Expert systems aren't AI, and pattern-matching algorithms aren't AI. AI is something that can creatively solve problems based on unreliable inputs and abstracting specific experience to general cases.
The problem there is we don't even understand how that works in theory, so modeling and developing an actually AI based on that model is impressively difficult.
Personally, I think we'll get there (understanding intelligence) faster by trying to replicate a mammalian brain in silicon that we will trying to bash out new algorithms.
Also however important back-propagation is, it is hardly the entire foundation of AI. From my perspective AI is proceeding apace. There are many AI methods. Yes some core algorithms should be reexamined, as should anything in science or industry. We see some stuff that seems to lag in how much improvement we expected (general intelligence), and yet others that are leaping ahead of where we thought they would be like machine learning and pattern recognition. Eventually all the threads will start to come together, but progress will remain hard to predict.
Letter To Iran
The future of AI is a dirty word "stereotyping".
The brain works by making associations, and then drawing stereotypes from them. Every time I've seen a dog or hooded man in a dark alley, it has attacked me. I stereotype dogs and hooded men in dark alleys as being scary and run from them. But then one day, I meet a green hooded man with a bow in the alley, and he saves me from the dog. I have to 'learn' by reshaping my stereotype to include men in green hoods.

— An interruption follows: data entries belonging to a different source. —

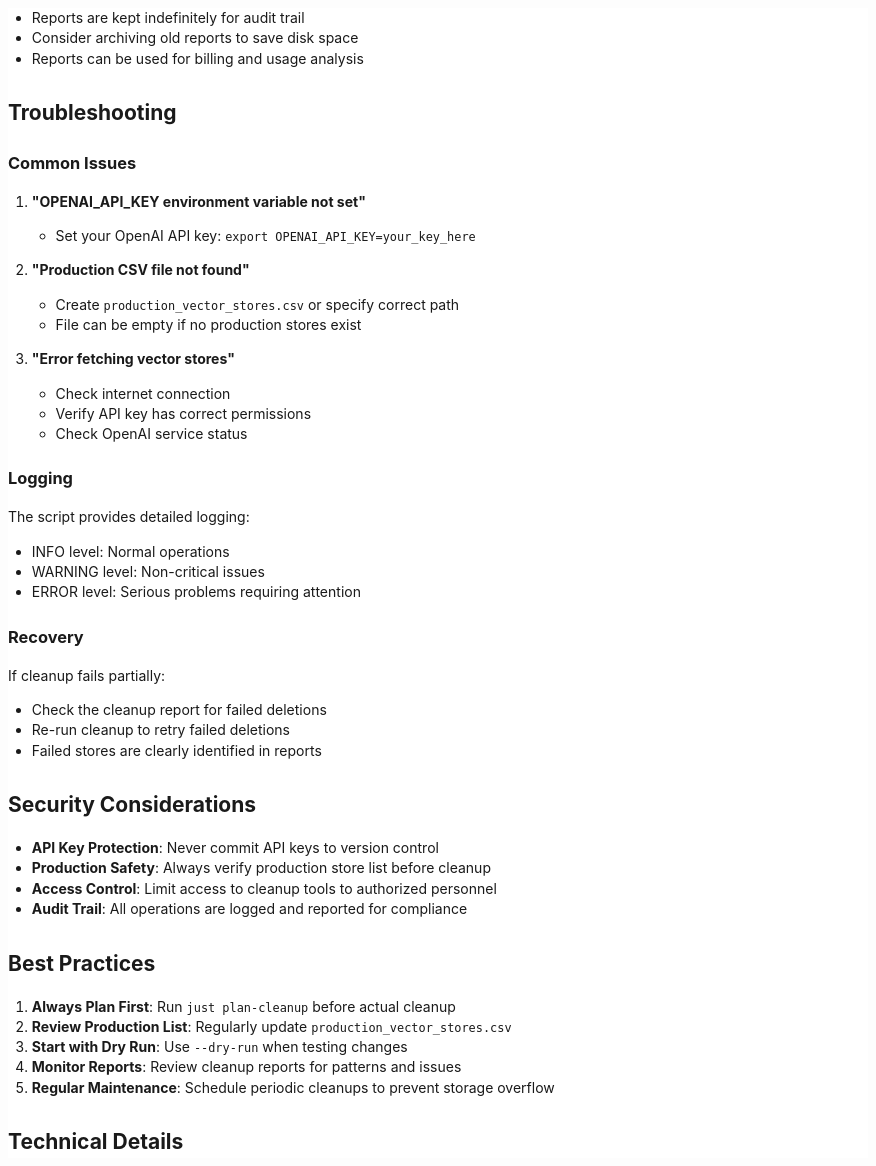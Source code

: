 - Reports are kept indefinitely for audit trail
- Consider archiving old reports to save disk space
- Reports can be used for billing and usage analysis

## Troubleshooting

### Common Issues

1. **"OPENAI_API_KEY environment variable not set"**
   - Set your OpenAI API key: `export OPENAI_API_KEY=your_key_here`

2. **"Production CSV file not found"**
   - Create `production_vector_stores.csv` or specify correct path
   - File can be empty if no production stores exist

3. **"Error fetching vector stores"**
   - Check internet connection
   - Verify API key has correct permissions
   - Check OpenAI service status

### Logging

The script provides detailed logging:
- INFO level: Normal operations
- WARNING level: Non-critical issues  
- ERROR level: Serious problems requiring attention

### Recovery

If cleanup fails partially:
- Check the cleanup report for failed deletions
- Re-run cleanup to retry failed deletions
- Failed stores are clearly identified in reports

## Security Considerations

- **API Key Protection**: Never commit API keys to version control
- **Production Safety**: Always verify production store list before cleanup
- **Access Control**: Limit access to cleanup tools to authorized personnel
- **Audit Trail**: All operations are logged and reported for compliance

## Best Practices

1. **Always Plan First**: Run `just plan-cleanup` before actual cleanup
2. **Review Production List**: Regularly update `production_vector_stores.csv`
3. **Start with Dry Run**: Use `--dry-run` when testing changes
4. **Monitor Reports**: Review cleanup reports for patterns and issues
5. **Regular Maintenance**: Schedule periodic cleanups to prevent storage overflow

## Technical Details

Stereotypes get a bad name due to people the refuse to update or rely on bad ones, but they are actually a very useful tool humans have developed to deal with the world.
Aah, change is good. -- Rafiki
Yeah, but it ain't easy. -- Simba
>Likely he is not right either, because AI beyond statistical classification ("weak AI") may well be impossible
Nature did it with meat. Meat is not special. We have to learn how to replicate the mechanisms - which involves first understanding the mechanisms. Both of those are daunting tasks, but not fundamentally impossible.
If you think they are, then you must believe intelligence is a product of a supernatural process, and your theories are not appropriate for a science-based discussion site.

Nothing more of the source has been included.